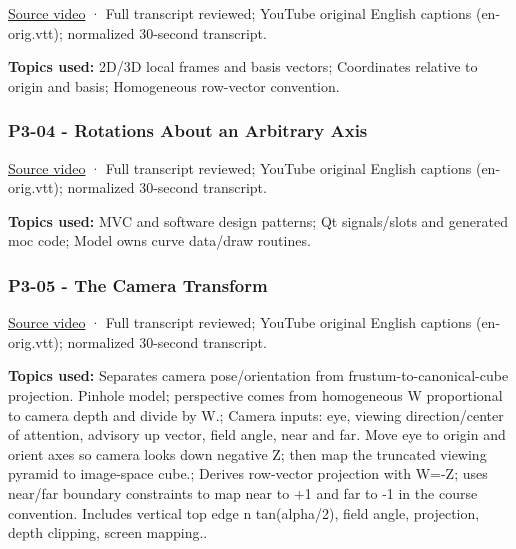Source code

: \href{https://www.youtube.com/watch?v=wArGifkRD2A}{Source video} · Full transcript reviewed; YouTube original English captions (en-orig.vtt); normalized 30-second transcript.

\textbf{Topics used:} 2D/3D local frames and basis vectors; Coordinates relative to origin and basis; Homogeneous row-vector convention.

\subsubsection{P3-04 - Rotations About an Arbitrary Axis}\label{04-visual-computing-ii-ch036-p3-04---rotations-about-an-arbitrary-axis}

\hypertarget{04-visual-computing-ii-ch036-p3-04---rotations-about-an-arbitrary-axis}{}

\href{https://www.youtube.com/watch?v=gRVxv8kWl0Q}{Source video} · Full transcript reviewed; YouTube original English captions (en-orig.vtt); normalized 30-second transcript.

\textbf{Topics used:} MVC and software design patterns; Qt signals/slots and generated moc code; Model owns curve data/draw routines.

\subsubsection{P3-05 - The Camera Transform}\label{04-visual-computing-ii-ch036-p3-05---the-camera-transform}

\hypertarget{04-visual-computing-ii-ch036-p3-05---the-camera-transform}{}

\href{https://www.youtube.com/watch?v=mpTl003EXCY}{Source video} · Full transcript reviewed; YouTube original English captions (en-orig.vtt); normalized 30-second transcript.

\textbf{Topics used:} Separates camera pose/orientation from frustum-to-canonical-cube projection. Pinhole model; perspective comes from homogeneous W proportional to camera depth and divide by W.; Camera inputs: eye, viewing direction/center of attention, advisory up vector, field angle, near and far. Move eye to origin and orient axes so camera looks down negative Z; then map the truncated viewing pyramid to image-space cube.; Derives row-vector projection with W=-Z; uses near/far boundary constraints to map near to +1 and far to -1 in the course convention. Includes vertical top edge n tan(alpha/2), field angle, projection, depth clipping, screen mapping..

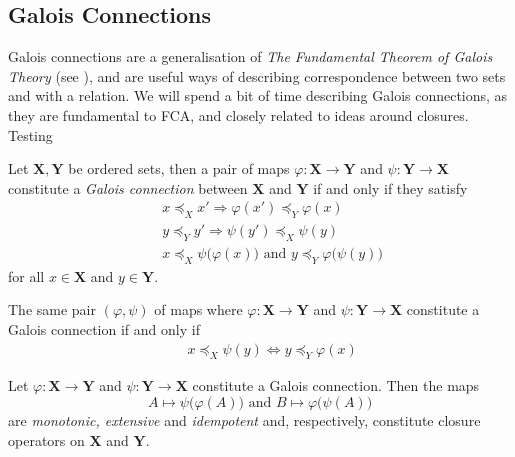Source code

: \subsection{Galois Connections}
\label{subsection:galois-connections}

Galois connections are a generalisation of \textit{The Fundamental Theorem of Galois Theory} (see \cite[pp.
205]{bergman2015invitation}), and are useful ways of describing correspondence between two sets and with
a relation. We will spend a bit of time describing Galois connections, as they are fundamental to FCA,
and closely related to ideas around closures. Testing

\begin{definition}
  \label{definition:Galois-connection-1} Let $\mathbf{X}, \mathbf{Y}$ be ordered sets, then a pair
  of maps $\varphi \colon \mathbf{X}\to \mathbf{Y}$ and $\psi \colon \mathbf{Y}\to \mathbf{X}$
  constitute a \emph{Galois connection} between $\mathbf{X}$ and $\mathbf{Y}$ if and only if they satisfy
  \begin{align}
    \quad & x \preceq_{X}x' \Rightarrow \varphi (x') \preceq_{Y}\varphi (x) \label{equation:ord_galois-1}                             \\
    \quad & y \preceq_{Y}y' \Rightarrow \psi (y') \preceq_{X}\psi (y) \label{equation:ord-galois-2}                                   \\
    \quad & x \preceq_{X}\psi \big(\varphi (x)\big) \text{ and }y \preceq_{Y}\varphi \big(\psi (y)\big) \label{equation:ord-galois-3}
  \end{align}
  for all $x \in \mathbf{X}$ and $y \in \mathbf{Y}$.
\end{definition}

\begin{proposition}
  \label{proposition:fundemental-galois} The same pair $(\varphi, \psi)$ of maps where $\varphi \colon
  \mathbf{X}\to \mathbf{Y}$ and $\psi \colon \mathbf{Y}\to \mathbf{X}$ constitute a Galois connection
  if and only if
  \begin{align}
    \quad & x \preceq_{X}\psi (y) \Longleftrightarrow y \preceq_{Y}\varphi (x) \label{equation:ord-galois-4}
  \end{align}
\end{proposition}

\begin{proposition}
  \label{proposition:galois-connections-closure-operators} Let $\varphi \colon \mathbf{X}\to \mathbf{Y}$
  and $\psi \colon \mathbf{Y}\to \mathbf{X}$ constitute a Galois connection. Then the maps
  \[
    A \mapsto \psi \big(\varphi(A)\big) \text{ and }B \mapsto \varphi \big(\psi (A)\big)
  \]
  are \textit{monotonic, extensive} and \textit{idempotent} and, respectively, constitute closure
  operators on $\mathbf{X}$ and $\mathbf{Y}$.
\end{proposition}

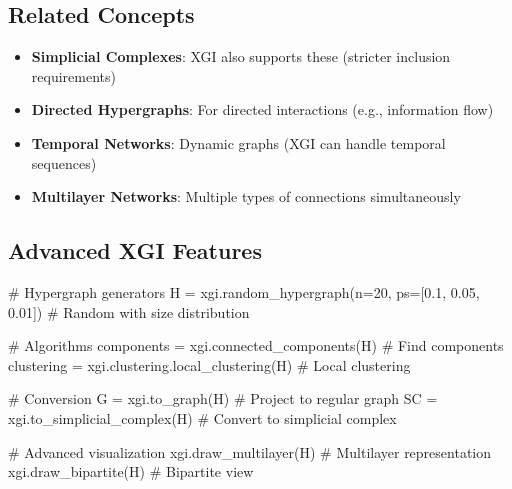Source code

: \documentclass[
  11pt,
  letterpaper,
  oneside,
  openany]{book}
\newenvironment{Shaded}{\begin{snugshade}}{\end{snugshade}}
\newcommand{\CommentTok}[1]{\textcolor[rgb]{0.37,0.37,0.37}{#1}}
\newcommand{\DecValTok}[1]{\textcolor[rgb]{0.68,0.00,0.00}{#1}}
\newcommand{\FloatTok}[1]{\textcolor[rgb]{0.68,0.00,0.00}{#1}}
\newcommand{\NormalTok}[1]{\textcolor[rgb]{0.00,0.23,0.31}{#1}}
\newcommand{\OperatorTok}[1]{\textcolor[rgb]{0.37,0.37,0.37}{#1}}
\providecommand{\tightlist}{%
  \setlength{\itemsep}{0pt}\setlength{\parskip}{0pt}}
\begin{document}
\subsection{Related Concepts}\label{related-concepts}

\begin{itemize}
\tightlist
\item
  \textbf{Simplicial Complexes}: XGI also supports these (stricter
  inclusion requirements)
\item
  \textbf{Directed Hypergraphs}: For directed interactions (e.g.,
  information flow)
\item
  \textbf{Temporal Networks}: Dynamic graphs (XGI can handle temporal
  sequences)
\item
  \textbf{Multilayer Networks}: Multiple types of connections
  simultaneously
\end{itemize}

\subsection{Advanced XGI Features}\label{advanced-xgi-features}

\begin{Shaded}
\begin{Highlighting}[]
\CommentTok{\# Hypergraph generators}
\NormalTok{H }\OperatorTok{=}\NormalTok{ xgi.random\_hypergraph(n}\OperatorTok{=}\DecValTok{20}\NormalTok{, ps}\OperatorTok{=}\NormalTok{[}\FloatTok{0.1}\NormalTok{, }\FloatTok{0.05}\NormalTok{, }\FloatTok{0.01}\NormalTok{])  }\CommentTok{\# Random with size distribution}

\CommentTok{\# Algorithms}
\NormalTok{components }\OperatorTok{=}\NormalTok{ xgi.connected\_components(H)  }\CommentTok{\# Find components}
\NormalTok{clustering }\OperatorTok{=}\NormalTok{ xgi.clustering.local\_clustering(H)  }\CommentTok{\# Local clustering}

\CommentTok{\# Conversion}
\NormalTok{G }\OperatorTok{=}\NormalTok{ xgi.to\_graph(H)  }\CommentTok{\# Project to regular graph}
\NormalTok{SC }\OperatorTok{=}\NormalTok{ xgi.to\_simplicial\_complex(H)  }\CommentTok{\# Convert to simplicial complex}

\CommentTok{\# Advanced visualization}
\NormalTok{xgi.draw\_multilayer(H)  }\CommentTok{\# Multilayer representation}
\NormalTok{xgi.draw\_bipartite(H)  }\CommentTok{\# Bipartite view}
\end{Highlighting}
\end{Shaded}
\end{document}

» **About this task**: Nothing but the records, repeated exactly and stripped of pictures, should appear in the answer.

» **Solved problem**:
Source code

: \href{https://www.youtube.com/watch?v=wArGifkRD2A}{Source video} · Full transcript reviewed; YouTube original English captions (en-orig.vtt); normalized 30-second transcript.

\textbf{Topics used:} 2D/3D local frames and basis vectors; Coordinates relative to origin and basis; Homogeneous row-vector convention.

\subsubsection{P3-04 - Rotations About an Arbitrary Axis}\label{04-visual-computing-ii-ch036-p3-04---rotations-about-an-arbitrary-axis}

\hypertarget{04-visual-computing-ii-ch036-p3-04---rotations-about-an-arbitrary-axis}{}

\href{https://www.youtube.com/watch?v=gRVxv8kWl0Q}{Source video} · Full transcript reviewed; YouTube original English captions (en-orig.vtt); normalized 30-second transcript.

\textbf{Topics used:} MVC and software design patterns; Qt signals/slots and generated moc code; Model owns curve data/draw routines.

\subsubsection{P3-05 - The Camera Transform}\label{04-visual-computing-ii-ch036-p3-05---the-camera-transform}

\hypertarget{04-visual-computing-ii-ch036-p3-05---the-camera-transform}{}

\href{https://www.youtube.com/watch?v=mpTl003EXCY}{Source video} · Full transcript reviewed; YouTube original English captions (en-orig.vtt); normalized 30-second transcript.

\textbf{Topics used:} Separates camera pose/orientation from frustum-to-canonical-cube projection. Pinhole model; perspective comes from homogeneous W proportional to camera depth and divide by W.; Camera inputs: eye, viewing direction/center of attention, advisory up vector, field angle, near and far. Move eye to origin and orient axes so camera looks down negative Z; then map the truncated viewing pyramid to image-space cube.; Derives row-vector projection with W=-Z; uses near/far boundary constraints to map near to +1 and far to -1 in the course convention. Includes vertical top edge n tan(alpha/2), field angle, projection, depth clipping, screen mapping..

Source code

: \subsection{Galois Connections}
\label{subsection:galois-connections}

Galois connections are a generalisation of \textit{The Fundamental Theorem of Galois Theory} (see \cite[pp.
205]{bergman2015invitation}), and are useful ways of describing correspondence between two sets and with
a relation. We will spend a bit of time describing Galois connections, as they are fundamental to FCA,
and closely related to ideas around closures. Testing

\begin{definition}
  \label{definition:Galois-connection-1} Let $\mathbf{X}, \mathbf{Y}$ be ordered sets, then a pair
  of maps $\varphi \colon \mathbf{X}\to \mathbf{Y}$ and $\psi \colon \mathbf{Y}\to \mathbf{X}$
  constitute a \emph{Galois connection} between $\mathbf{X}$ and $\mathbf{Y}$ if and only if they satisfy
  \begin{align}
    \quad & x \preceq_{X}x' \Rightarrow \varphi (x') \preceq_{Y}\varphi (x) \label{equation:ord_galois-1}                             \\
    \quad & y \preceq_{Y}y' \Rightarrow \psi (y') \preceq_{X}\psi (y) \label{equation:ord-galois-2}                                   \\
    \quad & x \preceq_{X}\psi \big(\varphi (x)\big) \text{ and }y \preceq_{Y}\varphi \big(\psi (y)\big) \label{equation:ord-galois-3}
  \end{align}
  for all $x \in \mathbf{X}$ and $y \in \mathbf{Y}$.
\end{definition}

\begin{proposition}
  \label{proposition:fundemental-galois} The same pair $(\varphi, \psi)$ of maps where $\varphi \colon
  \mathbf{X}\to \mathbf{Y}$ and $\psi \colon \mathbf{Y}\to \mathbf{X}$ constitute a Galois connection
  if and only if
  \begin{align}
    \quad & x \preceq_{X}\psi (y) \Longleftrightarrow y \preceq_{Y}\varphi (x) \label{equation:ord-galois-4}
  \end{align}
\end{proposition}

\begin{proposition}
  \label{proposition:galois-connections-closure-operators} Let $\varphi \colon \mathbf{X}\to \mathbf{Y}$
  and $\psi \colon \mathbf{Y}\to \mathbf{X}$ constitute a Galois connection. Then the maps
  \[
    A \mapsto \psi \big(\varphi(A)\big) \text{ and }B \mapsto \varphi \big(\psi (A)\big)
  \]
  are \textit{monotonic, extensive} and \textit{idempotent} and, respectively, constitute closure
  operators on $\mathbf{X}$ and $\mathbf{Y}$.
\end{proposition}

Source code

: \documentclass[
  11pt,
  letterpaper,
  oneside,
  openany]{book}
\newenvironment{Shaded}{\begin{snugshade}}{\end{snugshade}}
\newcommand{\CommentTok}[1]{\textcolor[rgb]{0.37,0.37,0.37}{#1}}
\newcommand{\DecValTok}[1]{\textcolor[rgb]{0.68,0.00,0.00}{#1}}
\newcommand{\FloatTok}[1]{\textcolor[rgb]{0.68,0.00,0.00}{#1}}
\newcommand{\NormalTok}[1]{\textcolor[rgb]{0.00,0.23,0.31}{#1}}
\newcommand{\OperatorTok}[1]{\textcolor[rgb]{0.37,0.37,0.37}{#1}}
\providecommand{\tightlist}{%
  \setlength{\itemsep}{0pt}\setlength{\parskip}{0pt}}
\begin{document}
\subsection{Related Concepts}\label{related-concepts}

\begin{itemize}
\tightlist
\item
  \textbf{Simplicial Complexes}: XGI also supports these (stricter
  inclusion requirements)
\item
  \textbf{Directed Hypergraphs}: For directed interactions (e.g.,
  information flow)
\item
  \textbf{Temporal Networks}: Dynamic graphs (XGI can handle temporal
  sequences)
\item
  \textbf{Multilayer Networks}: Multiple types of connections
  simultaneously
\end{itemize}

\subsection{Advanced XGI Features}\label{advanced-xgi-features}

\begin{Shaded}
\begin{Highlighting}[]
\CommentTok{\# Hypergraph generators}
\NormalTok{H }\OperatorTok{=}\NormalTok{ xgi.random\_hypergraph(n}\OperatorTok{=}\DecValTok{20}\NormalTok{, ps}\OperatorTok{=}\NormalTok{[}\FloatTok{0.1}\NormalTok{, }\FloatTok{0.05}\NormalTok{, }\FloatTok{0.01}\NormalTok{])  }\CommentTok{\# Random with size distribution}

\CommentTok{\# Algorithms}
\NormalTok{components }\OperatorTok{=}\NormalTok{ xgi.connected\_components(H)  }\CommentTok{\# Find components}
\NormalTok{clustering }\OperatorTok{=}\NormalTok{ xgi.clustering.local\_clustering(H)  }\CommentTok{\# Local clustering}

\CommentTok{\# Conversion}
\NormalTok{G }\OperatorTok{=}\NormalTok{ xgi.to\_graph(H)  }\CommentTok{\# Project to regular graph}
\NormalTok{SC }\OperatorTok{=}\NormalTok{ xgi.to\_simplicial\_complex(H)  }\CommentTok{\# Convert to simplicial complex}

\CommentTok{\# Advanced visualization}
\NormalTok{xgi.draw\_multilayer(H)  }\CommentTok{\# Multilayer representation}
\NormalTok{xgi.draw\_bipartite(H)  }\CommentTok{\# Bipartite view}
\end{Highlighting}
\end{Shaded}
\end{document}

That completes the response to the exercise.